Further, although the case where a switching transistor is used as the switch circuit is shown, other switch circuits or relay contacts may be used.

〔Effect of the invention〕

As described above, according to the present invention, the impedance connected between the signal line and the return line in each device is controlled to be a high impedance "AK" while the power of the device is off, so that the common Even when the power of devices connected to the transmission path is turned off, there is an effect that communication between the devices whose power is on is enabled.

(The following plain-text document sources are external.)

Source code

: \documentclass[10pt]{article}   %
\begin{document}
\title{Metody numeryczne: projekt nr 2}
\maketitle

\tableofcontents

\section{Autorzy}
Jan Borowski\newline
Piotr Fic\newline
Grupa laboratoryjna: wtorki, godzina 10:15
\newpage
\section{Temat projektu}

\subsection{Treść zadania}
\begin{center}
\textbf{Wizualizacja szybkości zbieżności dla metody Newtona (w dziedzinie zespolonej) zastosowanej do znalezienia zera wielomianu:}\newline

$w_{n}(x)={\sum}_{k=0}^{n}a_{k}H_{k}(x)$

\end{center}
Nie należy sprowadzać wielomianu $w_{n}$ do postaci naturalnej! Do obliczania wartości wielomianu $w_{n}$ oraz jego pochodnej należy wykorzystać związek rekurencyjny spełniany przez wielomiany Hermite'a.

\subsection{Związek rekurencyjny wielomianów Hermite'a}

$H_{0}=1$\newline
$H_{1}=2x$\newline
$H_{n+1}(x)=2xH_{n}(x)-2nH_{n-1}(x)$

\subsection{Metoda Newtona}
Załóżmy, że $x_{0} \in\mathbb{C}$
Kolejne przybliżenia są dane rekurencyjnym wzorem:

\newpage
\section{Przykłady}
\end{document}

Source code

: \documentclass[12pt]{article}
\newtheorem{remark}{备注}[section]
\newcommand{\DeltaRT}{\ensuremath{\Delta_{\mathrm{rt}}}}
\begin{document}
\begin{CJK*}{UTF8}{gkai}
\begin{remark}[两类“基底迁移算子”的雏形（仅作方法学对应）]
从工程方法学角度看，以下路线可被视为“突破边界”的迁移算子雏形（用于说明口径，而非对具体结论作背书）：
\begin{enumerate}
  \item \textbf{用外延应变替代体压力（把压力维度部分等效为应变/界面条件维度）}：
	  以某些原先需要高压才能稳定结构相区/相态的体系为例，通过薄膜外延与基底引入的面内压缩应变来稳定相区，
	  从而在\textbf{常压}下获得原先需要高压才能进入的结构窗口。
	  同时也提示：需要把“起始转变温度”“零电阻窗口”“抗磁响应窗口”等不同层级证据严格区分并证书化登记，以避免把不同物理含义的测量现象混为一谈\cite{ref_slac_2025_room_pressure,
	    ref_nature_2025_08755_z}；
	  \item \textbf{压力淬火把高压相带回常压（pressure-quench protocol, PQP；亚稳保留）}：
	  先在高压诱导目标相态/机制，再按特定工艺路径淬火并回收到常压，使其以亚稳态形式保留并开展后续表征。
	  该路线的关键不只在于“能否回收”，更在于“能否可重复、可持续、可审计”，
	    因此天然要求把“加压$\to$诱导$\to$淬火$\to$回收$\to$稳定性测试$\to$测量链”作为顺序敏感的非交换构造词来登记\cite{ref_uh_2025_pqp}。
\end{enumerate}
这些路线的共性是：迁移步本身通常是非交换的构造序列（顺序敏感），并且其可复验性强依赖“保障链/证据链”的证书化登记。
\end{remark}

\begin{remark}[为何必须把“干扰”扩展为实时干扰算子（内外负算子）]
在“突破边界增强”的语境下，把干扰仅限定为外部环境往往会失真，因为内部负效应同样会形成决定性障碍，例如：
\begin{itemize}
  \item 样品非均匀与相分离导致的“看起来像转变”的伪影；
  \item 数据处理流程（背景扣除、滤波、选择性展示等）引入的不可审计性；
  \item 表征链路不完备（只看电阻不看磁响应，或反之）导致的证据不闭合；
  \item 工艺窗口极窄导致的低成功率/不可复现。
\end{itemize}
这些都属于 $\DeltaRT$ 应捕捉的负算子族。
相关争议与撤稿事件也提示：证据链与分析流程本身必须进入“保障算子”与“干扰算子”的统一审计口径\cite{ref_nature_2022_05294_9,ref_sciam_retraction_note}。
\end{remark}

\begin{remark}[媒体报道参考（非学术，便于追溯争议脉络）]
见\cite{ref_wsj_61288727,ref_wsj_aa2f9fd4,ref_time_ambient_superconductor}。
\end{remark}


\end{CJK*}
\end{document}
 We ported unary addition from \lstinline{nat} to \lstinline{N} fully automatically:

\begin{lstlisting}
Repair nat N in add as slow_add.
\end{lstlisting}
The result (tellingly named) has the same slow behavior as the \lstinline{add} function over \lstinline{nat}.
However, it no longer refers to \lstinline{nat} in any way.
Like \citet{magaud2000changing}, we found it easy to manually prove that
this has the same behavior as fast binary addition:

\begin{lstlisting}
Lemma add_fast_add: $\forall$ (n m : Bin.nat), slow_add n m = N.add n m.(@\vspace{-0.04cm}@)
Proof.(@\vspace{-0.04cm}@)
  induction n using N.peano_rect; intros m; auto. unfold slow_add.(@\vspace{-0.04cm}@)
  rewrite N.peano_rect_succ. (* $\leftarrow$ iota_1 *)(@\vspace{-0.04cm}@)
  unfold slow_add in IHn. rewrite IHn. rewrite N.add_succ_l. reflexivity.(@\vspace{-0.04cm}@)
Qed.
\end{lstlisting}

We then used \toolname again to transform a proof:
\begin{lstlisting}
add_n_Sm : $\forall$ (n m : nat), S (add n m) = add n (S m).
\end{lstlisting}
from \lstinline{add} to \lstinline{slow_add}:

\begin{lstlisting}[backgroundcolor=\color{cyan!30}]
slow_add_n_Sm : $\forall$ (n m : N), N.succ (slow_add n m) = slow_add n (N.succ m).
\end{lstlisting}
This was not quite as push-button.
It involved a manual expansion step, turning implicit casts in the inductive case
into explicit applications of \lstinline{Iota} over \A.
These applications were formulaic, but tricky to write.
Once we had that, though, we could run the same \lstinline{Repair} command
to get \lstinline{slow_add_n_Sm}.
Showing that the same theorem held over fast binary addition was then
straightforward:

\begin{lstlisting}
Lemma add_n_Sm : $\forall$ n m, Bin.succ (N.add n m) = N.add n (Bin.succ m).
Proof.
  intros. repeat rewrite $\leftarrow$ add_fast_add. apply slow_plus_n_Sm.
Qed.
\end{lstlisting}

[Brief explanation of drawings]

FIG. 1 is a block diagram showing an embodiment of the present invention, and FIG. 3 is a block diagram showing a conventional device, and FIG. 4 is a connection diagram showing an equivalent circuit of the device as seen from a signal line and a return line when the power supply of FIG. 3 is turned off. fil , +21 and +31 are the device, (4
) is the signal line, (5) is the return line, (11), (21)
, (31) are the power supply, (12) and (22) respectively.
, (32) are load devices, (13) and (
23) and (33) are drivers, (14) respectively.
, (24) and (34) are the receiver and (1
5). (25) and (35) are the second diodes, respectively;
(16), (26). (36) are the first diode, (17),
(71) and (37) are the power lines, respectively, and (18)
, (28) and (38) are the ground wire and (10
1), (201), (301) are Zener diodes, (103), (203), (303) respectively.
are control transistors, (105) and (205), respectively.
, (305) are switching transistors. □ The same reference numerals in each figure indicate the same or equivalent parts.

Claims (3)

[Claims] (1) Multiple devices connected to a common transmission path consisting of a return line whose DC potential is always kept constant and a signal line that transmits a signal whose potential changes with respect to the potential of this return line. When each device has a DC power supply and the devices communicate with each other by sending a DC pulse signal generated using the DC power supply within the device to the common transmission path, the common transmission path is used. In the terminating device of the transmission line that terminates in each of the plurality of devices, a terminating circuit connected between the signal line and the common return line in each of the devices; A transmission line termination device comprising: a switch circuit that maintains high impedance between the signal line and the common return wire within the device while the DC power source is in an off state. (2) The termination circuit includes a first diode connected between the signal line and the common return line with a polarity that clamps the potential on the signal line when there is no signal to the potential of the common return line, and the DC A wire connected between the power supply line connected to the power supply and having a potential different from the common return line and the signal line with a polarity that clamps the peak value of the signal potential on the signal line to the potential on the power supply line. 2. The transmission line termination device according to claim 1, further comprising two diodes. (3) A patent characterized in that the switch circuit includes a switching transistor connected between the power supply line and the second diode and controlled to be in an off state while the DC power supply is in an off state. A transmission line termination device according to claim 2.